A keen traveller, Sara became interested in tourism as profession. This led her to study hotel management and tourism, with an eye to getting a job in the industry and working abroad. She chose Nösnäs upper secondary school in Stenungsund, which was part of a Leonardo da Vinci international collaboration project with Spain. This allowed students to undertake part of their workplace-based learning abroad. Sara´s leaving certificate was at NQF-level 3.

At the beginning of her first year Sara tried two different workplaces as part of the programme, including a spa resort on the island of Orust. Six weeks later, Sara obtained a certificate from the employer stating the different tasks she had performed. She was proud to include these tasks in her Europass CV.

During her third year in upper secondary school Sara went to Belgium for workplace learning. For this to be possible a learning agreement was signed between the two schools, specifying which parts of the course she will learn in Belgium and how many ECVET points these correspond to. The Belgian school ensured the appropriate standards, according to EQAVET, which was used to evaluate these modules. The employer in Belgium and the host school assessed Sara’s results, as described in her Learning Agreement. This allowed her to bring her ECVET credits back Sweden, without having to repeat course content or take a test.

Sara also got a Europass mobility document that described what she had done and what she had learnt at the Belgian workplace. On being awarded her upper secondary school diploma, Sara also obtained a Europass diploma supplement, which gave a general description in English of the education and training that she had undergone. The supplement also showed some occupations that might be available in the future. This time she was evaluated at NQF level 4.

Next, Sara got a summer job at a hotel resort in Belgium. It was an exciting summer with many new experiences to add to her Europass CV. Back in Sweden, Sara spotted a vacancy notice for the Selma Lagerlöf resort.
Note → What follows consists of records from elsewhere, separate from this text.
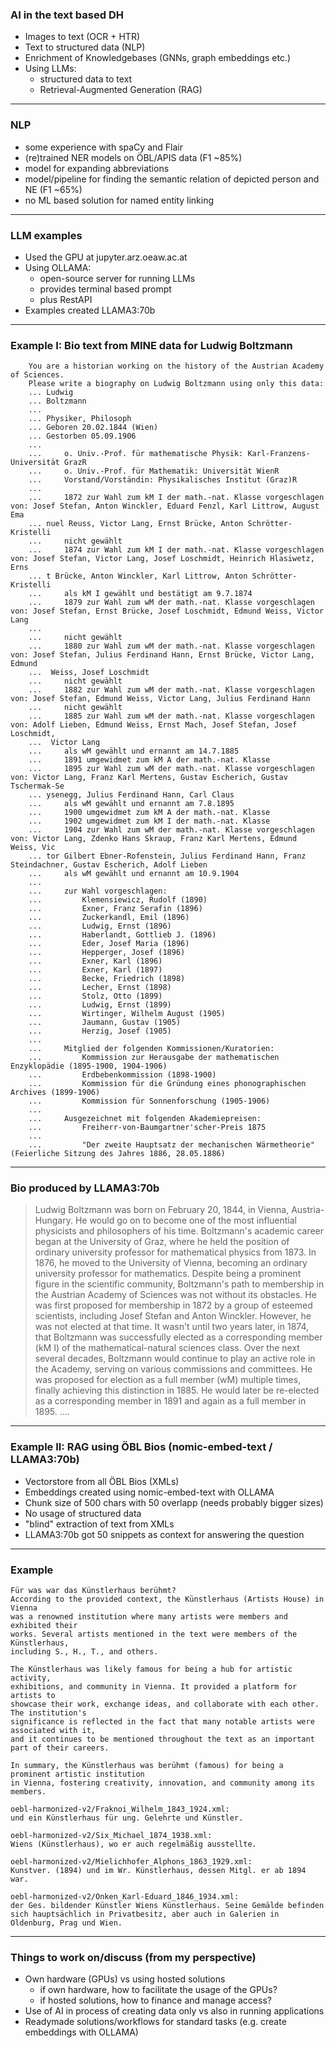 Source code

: ### AI in the text based DH
- Images to text (OCR + HTR)<!-- .element: class="fragment" -->
- Text to structured data (NLP)<!-- .element: class="fragment" -->
- Enrichment of Knowledgebases (GNNs, graph embeddings etc.)<!-- .element: class="fragment" -->
- Using LLMs:<!-- .element: class="fragment" -->
    - structured data to text<!-- .element: class="fragment" -->
    - Retrieval-Augmented Generation (RAG)<!-- .element: class="fragment" -->

---

### NLP 
- some experience with spaCy and Flair<!-- .element: class="fragment" -->
- (re)trained NER models on ÖBL/APIS data (F1 ~85%)<!-- .element: class="fragment" -->
- model for expanding abbreviations<!-- .element: class="fragment" --> 
- model/pipeline for finding the semantic relation of depicted person and NE (F1 ~65%)<!-- .element: class="fragment" -->
- no ML based solution for named entity linking<!-- .element: class="fragment" -->

---

### LLM examples
- Used the GPU at jupyter.arz.oeaw.ac.at<!-- .element: class="fragment" -->
- Using OLLAMA:<!-- .element: class="fragment" -->
    - open-source server for running LLMs<!-- .element: class="fragment" -->
    - provides terminal based prompt<!-- .element: class="fragment" -->
    - plus RestAPI<!-- .element: class="fragment" -->
- Examples created LLAMA3:70b<!-- .element: class="fragment" -->

---

### Example I: Bio text from MINE data for Ludwig Boltzmann

        You are a historian working on the history of the Austrian Academy of Sciences. 
        Please write a biography on Ludwig Boltzmann using only this data: 
        ... Ludwig
        ... Boltzmann
        ...
        ... Physiker, Philosoph
        ... Geboren 20.02.1844 (Wien)
        ... Gestorben 05.09.1906
        ...
        ...     o. Univ.-Prof. für mathematische Physik: Karl-Franzens-Universität GrazR
        ...     o. Univ.-Prof. für Mathematik: Universität WienR
        ...     Vorstand/Vorständin: Physikalisches Institut (Graz)R
        ...
        ...     1872 zur Wahl zum kM I der math.-nat. Klasse vorgeschlagen von: Josef Stefan, Anton Winckler, Eduard Fenzl, Karl Littrow, August Ema
        ... nuel Reuss, Victor Lang, Ernst Brücke, Anton Schrötter-Kristelli
        ...     nicht gewählt
        ...     1874 zur Wahl zum kM I der math.-nat. Klasse vorgeschlagen von: Josef Stefan, Victor Lang, Josef Loschmidt, Heinrich Hlasiwetz, Erns
        ... t Brücke, Anton Winckler, Karl Littrow, Anton Schrötter-Kristelli
        ...     als kM I gewählt und bestätigt am 9.7.1874
        ...     1879 zur Wahl zum wM der math.-nat. Klasse vorgeschlagen von: Josef Stefan, Ernst Brücke, Josef Loschmidt, Edmund Weiss, Victor Lang
        ...
        ...     nicht gewählt
        ...     1880 zur Wahl zum wM der math.-nat. Klasse vorgeschlagen von: Josef Stefan, Julius Ferdinand Hann, Ernst Brücke, Victor Lang, Edmund
        ...  Weiss, Josef Loschmidt
        ...     nicht gewählt
        ...     1882 zur Wahl zum wM der math.-nat. Klasse vorgeschlagen von: Josef Stefan, Edmund Weiss, Victor Lang, Julius Ferdinand Hann
        ...     nicht gewählt
        ...     1885 zur Wahl zum wM der math.-nat. Klasse vorgeschlagen von: Adolf Lieben, Edmund Weiss, Ernst Mach, Josef Stefan, Josef Loschmidt,
        ...  Victor Lang
        ...     als wM gewählt und ernannt am 14.7.1885
        ...     1891 umgewidmet zum kM A der math.-nat. Klasse
        ...     1895 zur Wahl zum wM der math.-nat. Klasse vorgeschlagen von: Victor Lang, Franz Karl Mertens, Gustav Escherich, Gustav Tschermak-Se
        ... ysenegg, Julius Ferdinand Hann, Carl Claus
        ...     als wM gewählt und ernannt am 7.8.1895
        ...     1900 umgewidmet zum kM A der math.-nat. Klasse
        ...     1902 umgewidmet zum kM I der math.-nat. Klasse
        ...     1904 zur Wahl zum wM der math.-nat. Klasse vorgeschlagen von: Victor Lang, Zdenko Hans Skraup, Franz Karl Mertens, Edmund Weiss, Vic
        ... tor Gilbert Ebner-Rofenstein, Julius Ferdinand Hann, Franz Steindachner, Gustav Escherich, Adolf Lieben
        ...     als wM gewählt und ernannt am 10.9.1904
        ...
        ...     zur Wahl vorgeschlagen:
        ...         Klemensiewicz, Rudolf (1890)
        ...         Exner, Franz Serafin (1896)
        ...         Zuckerkandl, Emil (1896)
        ...         Ludwig, Ernst (1896)
        ...         Haberlandt, Gottlieb J. (1896)
        ...         Eder, Josef Maria (1896)
        ...         Hepperger, Josef (1896)
        ...         Exner, Karl (1896)
        ...         Exner, Karl (1897)
        ...         Becke, Friedrich (1898)
        ...         Lecher, Ernst (1898)
        ...         Stolz, Otto (1899)
        ...         Ludwig, Ernst (1899)
        ...         Wirtinger, Wilhelm August (1905)
        ...         Jaumann, Gustav (1905)
        ...         Herzig, Josef (1905)
        ...
        ...     Mitglied der folgenden Kommissionen/Kuratorien:
        ...         Kommission zur Herausgabe der mathematischen Enzyklopädie (1895-1900, 1904-1906)
        ...         Erdbebenkommission (1898-1900)
        ...         Kommission für die Gründung eines phonographischen Archives (1899-1906)
        ...         Kommission für Sonnenforschung (1905-1906)
        ...
        ...     Ausgezeichnet mit folgenden Akademiepreisen:
        ...         Freiherr-von-Baumgartner'scher-Preis 1875
        ...
        ...         "Der zweite Hauptsatz der mechanischen Wärmetheorie" (Feierliche Sitzung des Jahres 1886, 28.05.1886)

---

### Bio produced by LLAMA3:70b

> Ludwig Boltzmann was born on February 20, 1844, in Vienna, Austria-Hungary. He would go on to become one of the most influential
physicists and philosophers of his time.
Boltzmann's academic career began at the University of Graz, where he held the position of ordinary university professor for
mathematical physics from 1873. In 1876, he moved to the University of Vienna, becoming an ordinary university professor for
mathematics.
Despite being a prominent figure in the scientific community, Boltzmann's path to membership in the Austrian Academy of Sciences was
not without its obstacles. He was first proposed for membership in 1872 by a group of esteemed scientists, including Josef Stefan and
Anton Winckler. However, he was not elected at that time. It wasn't until two years later, in 1874, that Boltzmann was successfully
elected as a corresponding member (kM I) of the mathematical-natural sciences class.
Over the next several decades, Boltzmann would continue to play an active role in the Academy, serving on various commissions and
committees. He was proposed for election as a full member (wM) multiple times, finally achieving this distinction in 1885. He would
later be re-elected as a corresponding member in 1891 and again as a full member in 1895.
....<!-- .element: style="font-size:0.8em" -->

---

### Example II: RAG using ÖBL Bios (nomic-embed-text / LLAMA3:70b)

- Vectorstore from all ÖBL Bios (XMLs)<!-- .element: class="fragment" -->
- Embeddings created using nomic-embed-text with OLLAMA<!-- .element: class="fragment" -->
- Chunk size of 500 chars with 50 overlapp (needs probably bigger sizes)<!-- .element: class="fragment" -->
- No usage of structured data<!-- .element: class="fragment" -->
- "blind" extraction of text from XMLs<!-- .element: class="fragment" -->
- LLAMA3:70b got 50 snippets as context for answering the question<!-- .element: class="fragment" -->

---

### Example

    Für was war das Künstlerhaus berühmt?
    According to the provided context, the Künstlerhaus (Artists House) in Vienna 
    was a renowned institution where many artists were members and exhibited their 
    works. Several artists mentioned in the text were members of the Künstlerhaus, 
    including S., H., T., and others.

    The Künstlerhaus was likely famous for being a hub for artistic activity, 
    exhibitions, and community in Vienna. It provided a platform for artists to 
    showcase their work, exchange ideas, and collaborate with each other. The institution's 
    significance is reflected in the fact that many notable artists were associated with it, 
    and it continues to be mentioned throughout the text as an important part of their careers.

    In summary, the Künstlerhaus was berühmt (famous) for being a prominent artistic institution 
    in Vienna, fostering creativity, innovation, and community among its members.

    oebl-harmonized-v2/Fraknoi_Wilhelm_1843_1924.xml:
    und ein Künstlerhaus für ung. Gelehrte und Künstler.

    oebl-harmonized-v2/Six_Michael_1874_1938.xml:
    Wiens (Künstlerhaus), wo er auch regelmäßig ausstellte.

    oebl-harmonized-v2/Mielichhofer_Alphons_1863_1929.xml:
    Kunstver. (1894) und im Wr. Künstlerhaus, dessen Mitgl. er ab 1894 war.

    oebl-harmonized-v2/Onken_Karl-Eduard_1846_1934.xml:
    der Ges. bildender Künstler Wiens Künstlerhaus. Seine Gemälde befinden sich hauptsächlich in Privatbesitz, aber auch in Galerien in Oldenburg, Prag und Wien.


---

### Things to work on/discuss (from my perspective)
- Own hardware (GPUs) vs using hosted solutions<!-- .element: class="fragment" -->
    - if own hardware, how to facilitate the usage of the GPUs?<!-- .element: class="fragment" -->
    - if hosted solutions, how to finance and manage access?<!-- .element: class="fragment" -->
- Use of AI in process of creating data only vs also in running applications<!-- .element: class="fragment" -->
- Readymade solutions/workflows for standard tasks (e.g. create embeddings with OLLAMA)<!-- .element: class="fragment" -->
She send in her European Skills passport, containing a Europass CV, copies of her diploma and her diploma supplement (also available in Swedish) – and got the job.
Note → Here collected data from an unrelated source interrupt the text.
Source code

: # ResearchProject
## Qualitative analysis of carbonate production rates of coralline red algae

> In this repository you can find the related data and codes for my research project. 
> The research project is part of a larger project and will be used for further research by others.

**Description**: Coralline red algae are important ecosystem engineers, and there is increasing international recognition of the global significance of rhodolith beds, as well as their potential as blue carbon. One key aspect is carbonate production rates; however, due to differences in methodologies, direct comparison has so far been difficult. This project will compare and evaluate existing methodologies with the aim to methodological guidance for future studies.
Within a few years, Sara felt she wanted to learn more about the spa and wellness side of the business. She found, within higher vocational education and training programmes, a new type of course for those who had a qualification such as hers and who also had work experience. That same autumn, she embarked on a two-year education and training course, specializing in spa tourism and in health promotion. This course led to NQF level 6.

With her new diploma (and with the Europass diploma supplement in English), Sara was eager to venture out into the world. She got a job at a hotel in Marbella as a health coach and greatly enjoyed her time there. At the end, she received a Europass experience, describing the knowledge and skills acquired during her time in Marbella.
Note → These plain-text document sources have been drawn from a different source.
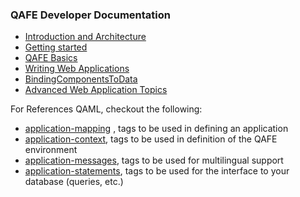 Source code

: ### QAFE Developer Documentation

* [Introduction and Architecture](01_Introduction.md)
* [Getting started](02_GettingStarted.md)
* [QAFE Basics](03_QAFEBasics.md)
* [Writing Web Applications](04_WritingWebApplications.md)
* [BindingComponentsToData](09_BindingComponentsToData.md)
* [Advanced Web Application Topics](11_AdvancedWebApplicationTopics.md)



For References QAML, checkout the following:

* [application-mapping]( http://www.qafe.com/static/documentation/api/application-mapping.html) , tags to be used in defining an application
* [application-context](http://www.qafe.com/static/documentation/api/application-context.html), tags to be used in definition of the QAFE environment
* [application-messages](http://www.qafe.com/static/documentation/api/application-messages.html), tags to be used for multilingual support
* [application-statements](http://www.qafe.com/static/documentation/api/application-statements.html), tags to be used for the interface to your database (queries, etc.)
But by the age of 35 she longed to return home. Through her personal contacts she heard that there was a lack of teachers and trainers in the hotel management and tourism sector. The web page of Gothenburg University revealed that the requirements for admission for higher studies were at level EQF 5 in the vocational area. So she applied. To her delight, she not only was accepted to the programme, but was assessed – through the University’s recognition of her non-formal and informal learning in the work experience she had described in her CV - as eligible for two more courses.

At the end of her course, Sara started working part time as a VET-teacher at her old upper secondary school in Nösnäs, where her international experience was highly valued. In fact, she was able to work at the school while undertaking part-time distance study on one of the two other courses where she had been accepted.

And so the circle is closed – at least until Sara decides to take on a new challenge!